**AIM OF THE TASK:** Where the records below have a line with "assets", that line is to be copied.

**RECORDS FOR THE TASK:**
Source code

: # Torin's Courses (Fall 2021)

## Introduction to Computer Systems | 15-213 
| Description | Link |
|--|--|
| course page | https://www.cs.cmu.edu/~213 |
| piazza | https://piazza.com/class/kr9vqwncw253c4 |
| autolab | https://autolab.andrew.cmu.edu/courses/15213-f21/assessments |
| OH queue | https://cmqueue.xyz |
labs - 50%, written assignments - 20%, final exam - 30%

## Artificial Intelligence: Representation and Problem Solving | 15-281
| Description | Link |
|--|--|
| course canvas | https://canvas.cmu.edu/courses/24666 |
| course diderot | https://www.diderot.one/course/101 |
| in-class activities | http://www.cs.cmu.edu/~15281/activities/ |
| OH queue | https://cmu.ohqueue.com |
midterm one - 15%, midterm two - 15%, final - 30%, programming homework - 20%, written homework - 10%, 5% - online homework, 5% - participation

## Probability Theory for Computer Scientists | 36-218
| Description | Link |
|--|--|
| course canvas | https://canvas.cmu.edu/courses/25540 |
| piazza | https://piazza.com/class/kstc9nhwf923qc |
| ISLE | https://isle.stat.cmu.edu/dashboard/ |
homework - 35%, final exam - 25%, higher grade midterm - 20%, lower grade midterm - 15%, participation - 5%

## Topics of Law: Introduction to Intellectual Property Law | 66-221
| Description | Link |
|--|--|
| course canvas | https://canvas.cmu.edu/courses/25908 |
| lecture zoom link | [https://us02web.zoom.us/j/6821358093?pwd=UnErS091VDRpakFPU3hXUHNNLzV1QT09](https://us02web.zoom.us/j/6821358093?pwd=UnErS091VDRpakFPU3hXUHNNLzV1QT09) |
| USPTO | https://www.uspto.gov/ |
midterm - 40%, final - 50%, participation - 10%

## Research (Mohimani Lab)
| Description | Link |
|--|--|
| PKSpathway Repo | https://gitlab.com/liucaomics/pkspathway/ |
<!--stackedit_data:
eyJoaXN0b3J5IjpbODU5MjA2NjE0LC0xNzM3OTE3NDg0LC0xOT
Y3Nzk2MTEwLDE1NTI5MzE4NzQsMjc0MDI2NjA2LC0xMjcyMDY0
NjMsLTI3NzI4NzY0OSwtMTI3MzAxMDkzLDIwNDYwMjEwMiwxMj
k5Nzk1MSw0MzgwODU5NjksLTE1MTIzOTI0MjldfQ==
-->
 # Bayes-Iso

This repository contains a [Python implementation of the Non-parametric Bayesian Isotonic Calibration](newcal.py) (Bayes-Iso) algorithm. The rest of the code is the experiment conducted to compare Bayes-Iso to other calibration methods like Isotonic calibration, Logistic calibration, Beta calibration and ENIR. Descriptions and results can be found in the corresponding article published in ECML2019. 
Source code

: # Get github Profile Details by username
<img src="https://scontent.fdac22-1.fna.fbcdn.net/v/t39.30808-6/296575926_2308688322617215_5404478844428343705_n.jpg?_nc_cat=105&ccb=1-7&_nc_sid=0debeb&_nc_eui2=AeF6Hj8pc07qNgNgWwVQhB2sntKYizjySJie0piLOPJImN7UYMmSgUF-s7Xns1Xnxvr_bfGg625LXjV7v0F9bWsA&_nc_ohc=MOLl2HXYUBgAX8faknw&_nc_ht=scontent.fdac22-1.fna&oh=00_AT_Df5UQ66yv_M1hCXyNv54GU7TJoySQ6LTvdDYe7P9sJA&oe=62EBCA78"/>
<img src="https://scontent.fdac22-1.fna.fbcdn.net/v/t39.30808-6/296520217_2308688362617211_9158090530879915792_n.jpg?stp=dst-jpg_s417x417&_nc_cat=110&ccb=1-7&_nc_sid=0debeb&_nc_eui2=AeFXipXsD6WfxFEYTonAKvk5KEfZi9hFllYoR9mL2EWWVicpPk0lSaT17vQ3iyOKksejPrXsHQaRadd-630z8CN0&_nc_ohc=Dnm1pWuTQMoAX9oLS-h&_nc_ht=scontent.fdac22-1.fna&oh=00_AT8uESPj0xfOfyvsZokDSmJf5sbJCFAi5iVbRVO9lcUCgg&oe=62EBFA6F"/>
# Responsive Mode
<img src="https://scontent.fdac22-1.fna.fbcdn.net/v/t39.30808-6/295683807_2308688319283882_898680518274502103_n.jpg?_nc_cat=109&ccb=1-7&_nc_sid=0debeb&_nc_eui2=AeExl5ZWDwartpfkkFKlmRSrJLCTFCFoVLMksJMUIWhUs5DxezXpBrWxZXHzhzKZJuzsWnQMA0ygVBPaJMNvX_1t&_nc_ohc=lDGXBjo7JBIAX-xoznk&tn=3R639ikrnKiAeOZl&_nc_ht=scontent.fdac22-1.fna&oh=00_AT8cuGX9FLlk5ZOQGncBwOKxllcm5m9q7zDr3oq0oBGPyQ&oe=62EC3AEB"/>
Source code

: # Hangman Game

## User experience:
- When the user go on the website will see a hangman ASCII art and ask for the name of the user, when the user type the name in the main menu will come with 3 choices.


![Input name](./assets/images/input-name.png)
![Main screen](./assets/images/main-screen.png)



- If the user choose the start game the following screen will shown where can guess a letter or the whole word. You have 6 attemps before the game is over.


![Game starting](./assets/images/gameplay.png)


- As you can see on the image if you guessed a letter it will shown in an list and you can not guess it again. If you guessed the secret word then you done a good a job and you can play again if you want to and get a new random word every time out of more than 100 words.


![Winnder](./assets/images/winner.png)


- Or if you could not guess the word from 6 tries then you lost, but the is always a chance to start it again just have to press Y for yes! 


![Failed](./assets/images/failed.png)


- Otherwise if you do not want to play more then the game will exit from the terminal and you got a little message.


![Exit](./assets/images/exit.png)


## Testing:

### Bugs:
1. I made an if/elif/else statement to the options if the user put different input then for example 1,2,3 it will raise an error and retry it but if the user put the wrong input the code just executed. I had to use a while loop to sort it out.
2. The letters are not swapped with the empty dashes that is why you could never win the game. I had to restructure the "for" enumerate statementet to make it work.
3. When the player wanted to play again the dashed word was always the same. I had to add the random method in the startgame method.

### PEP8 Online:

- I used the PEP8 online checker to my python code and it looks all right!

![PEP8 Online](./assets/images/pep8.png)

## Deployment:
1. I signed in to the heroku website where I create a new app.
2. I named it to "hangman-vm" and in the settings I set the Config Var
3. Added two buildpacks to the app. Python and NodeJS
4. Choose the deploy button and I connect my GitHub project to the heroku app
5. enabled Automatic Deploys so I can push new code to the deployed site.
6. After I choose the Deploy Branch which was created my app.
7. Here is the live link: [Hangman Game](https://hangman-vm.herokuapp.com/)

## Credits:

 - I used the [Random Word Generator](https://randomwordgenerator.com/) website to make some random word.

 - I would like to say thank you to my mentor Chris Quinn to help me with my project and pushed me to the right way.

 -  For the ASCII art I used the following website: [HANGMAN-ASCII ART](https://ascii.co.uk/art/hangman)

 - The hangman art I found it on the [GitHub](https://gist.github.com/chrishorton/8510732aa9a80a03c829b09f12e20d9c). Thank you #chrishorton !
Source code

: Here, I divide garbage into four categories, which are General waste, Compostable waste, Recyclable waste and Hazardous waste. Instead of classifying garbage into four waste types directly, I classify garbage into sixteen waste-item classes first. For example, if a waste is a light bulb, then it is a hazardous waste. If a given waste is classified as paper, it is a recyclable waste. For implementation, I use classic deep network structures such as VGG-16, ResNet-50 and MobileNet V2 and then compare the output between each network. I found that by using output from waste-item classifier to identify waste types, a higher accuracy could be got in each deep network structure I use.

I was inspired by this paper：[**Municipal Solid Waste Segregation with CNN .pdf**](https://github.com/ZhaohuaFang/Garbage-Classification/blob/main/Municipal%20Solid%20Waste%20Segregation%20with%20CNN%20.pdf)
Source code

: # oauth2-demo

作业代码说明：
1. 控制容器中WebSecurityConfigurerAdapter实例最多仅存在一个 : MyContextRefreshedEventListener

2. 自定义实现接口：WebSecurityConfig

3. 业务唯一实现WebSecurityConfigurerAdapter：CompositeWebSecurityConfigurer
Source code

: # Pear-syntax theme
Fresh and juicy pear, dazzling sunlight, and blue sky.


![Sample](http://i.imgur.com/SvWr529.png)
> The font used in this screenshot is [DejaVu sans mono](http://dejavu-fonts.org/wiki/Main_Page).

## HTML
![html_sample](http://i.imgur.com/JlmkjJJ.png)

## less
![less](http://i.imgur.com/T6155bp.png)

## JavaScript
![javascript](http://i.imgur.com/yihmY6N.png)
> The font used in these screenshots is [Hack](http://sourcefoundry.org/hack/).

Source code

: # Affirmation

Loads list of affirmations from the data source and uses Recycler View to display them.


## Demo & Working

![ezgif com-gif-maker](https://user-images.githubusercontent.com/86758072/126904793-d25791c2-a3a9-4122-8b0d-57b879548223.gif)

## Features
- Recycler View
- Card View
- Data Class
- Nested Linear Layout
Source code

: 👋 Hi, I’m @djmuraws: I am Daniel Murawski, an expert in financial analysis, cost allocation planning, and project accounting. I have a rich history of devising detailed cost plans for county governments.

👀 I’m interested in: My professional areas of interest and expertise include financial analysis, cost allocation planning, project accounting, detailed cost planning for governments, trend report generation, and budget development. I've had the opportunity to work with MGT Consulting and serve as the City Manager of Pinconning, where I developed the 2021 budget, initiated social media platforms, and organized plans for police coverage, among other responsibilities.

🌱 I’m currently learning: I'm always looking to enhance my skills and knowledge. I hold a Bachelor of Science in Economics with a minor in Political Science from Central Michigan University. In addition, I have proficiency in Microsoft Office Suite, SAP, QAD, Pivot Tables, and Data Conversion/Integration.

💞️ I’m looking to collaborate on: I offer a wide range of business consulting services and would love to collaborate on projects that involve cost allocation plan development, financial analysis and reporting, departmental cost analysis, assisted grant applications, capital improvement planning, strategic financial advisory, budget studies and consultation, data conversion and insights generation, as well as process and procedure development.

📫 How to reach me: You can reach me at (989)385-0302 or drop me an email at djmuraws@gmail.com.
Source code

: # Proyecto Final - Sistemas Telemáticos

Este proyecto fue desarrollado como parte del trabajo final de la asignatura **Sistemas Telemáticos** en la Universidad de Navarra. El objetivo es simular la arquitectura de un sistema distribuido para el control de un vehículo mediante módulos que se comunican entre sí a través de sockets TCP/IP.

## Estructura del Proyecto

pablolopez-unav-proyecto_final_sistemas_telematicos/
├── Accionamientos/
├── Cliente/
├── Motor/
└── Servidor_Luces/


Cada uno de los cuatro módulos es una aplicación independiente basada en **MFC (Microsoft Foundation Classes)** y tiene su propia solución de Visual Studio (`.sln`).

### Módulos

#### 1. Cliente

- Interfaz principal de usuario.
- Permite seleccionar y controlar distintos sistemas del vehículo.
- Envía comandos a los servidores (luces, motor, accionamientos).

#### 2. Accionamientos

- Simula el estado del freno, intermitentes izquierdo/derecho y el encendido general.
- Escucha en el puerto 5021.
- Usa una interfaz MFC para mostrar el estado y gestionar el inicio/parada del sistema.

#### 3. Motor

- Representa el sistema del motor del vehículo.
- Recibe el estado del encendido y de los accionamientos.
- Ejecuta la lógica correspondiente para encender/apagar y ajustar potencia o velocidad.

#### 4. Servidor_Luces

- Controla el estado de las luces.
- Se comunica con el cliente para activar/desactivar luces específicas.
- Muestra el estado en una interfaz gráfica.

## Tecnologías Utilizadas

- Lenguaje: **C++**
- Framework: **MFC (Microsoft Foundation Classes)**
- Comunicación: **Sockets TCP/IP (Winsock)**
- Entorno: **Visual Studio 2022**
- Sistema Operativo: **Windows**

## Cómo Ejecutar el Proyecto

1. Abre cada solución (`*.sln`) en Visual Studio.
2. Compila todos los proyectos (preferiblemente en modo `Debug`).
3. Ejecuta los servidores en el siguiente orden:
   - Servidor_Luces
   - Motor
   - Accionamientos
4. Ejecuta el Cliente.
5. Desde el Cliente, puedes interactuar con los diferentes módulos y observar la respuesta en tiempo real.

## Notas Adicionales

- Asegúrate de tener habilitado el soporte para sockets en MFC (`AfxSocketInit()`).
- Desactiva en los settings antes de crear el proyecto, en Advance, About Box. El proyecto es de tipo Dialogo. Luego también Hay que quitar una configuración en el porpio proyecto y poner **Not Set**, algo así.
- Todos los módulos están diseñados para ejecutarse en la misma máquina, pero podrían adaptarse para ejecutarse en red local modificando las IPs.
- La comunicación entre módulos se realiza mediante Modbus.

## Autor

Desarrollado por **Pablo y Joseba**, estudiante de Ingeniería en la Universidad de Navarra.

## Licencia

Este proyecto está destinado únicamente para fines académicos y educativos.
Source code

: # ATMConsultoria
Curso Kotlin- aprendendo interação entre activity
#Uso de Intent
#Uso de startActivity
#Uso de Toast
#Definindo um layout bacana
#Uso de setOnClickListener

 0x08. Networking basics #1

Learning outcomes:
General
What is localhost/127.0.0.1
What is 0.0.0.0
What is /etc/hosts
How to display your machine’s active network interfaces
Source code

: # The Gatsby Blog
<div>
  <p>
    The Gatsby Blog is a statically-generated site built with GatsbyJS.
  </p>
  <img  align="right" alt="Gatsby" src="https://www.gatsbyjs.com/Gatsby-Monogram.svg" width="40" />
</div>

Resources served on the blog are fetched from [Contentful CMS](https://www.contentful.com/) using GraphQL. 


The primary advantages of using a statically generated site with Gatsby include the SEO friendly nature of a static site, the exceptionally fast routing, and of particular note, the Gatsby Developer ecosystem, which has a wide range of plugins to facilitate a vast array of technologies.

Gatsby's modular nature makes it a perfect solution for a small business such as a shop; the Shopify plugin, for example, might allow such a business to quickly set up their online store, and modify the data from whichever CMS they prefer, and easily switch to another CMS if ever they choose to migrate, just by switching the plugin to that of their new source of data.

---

**RESPONSE:**
![Input name](./assets/images/input-name.png)
![Main screen](./assets/images/main-screen.png)
![Game starting](./assets/images/gameplay.png)
![Winnder](./assets/images/winner.png)
![Failed](./assets/images/failed.png)
![Exit](./assets/images/exit.png)
![PEP8 Online](./assets/images/pep8.png)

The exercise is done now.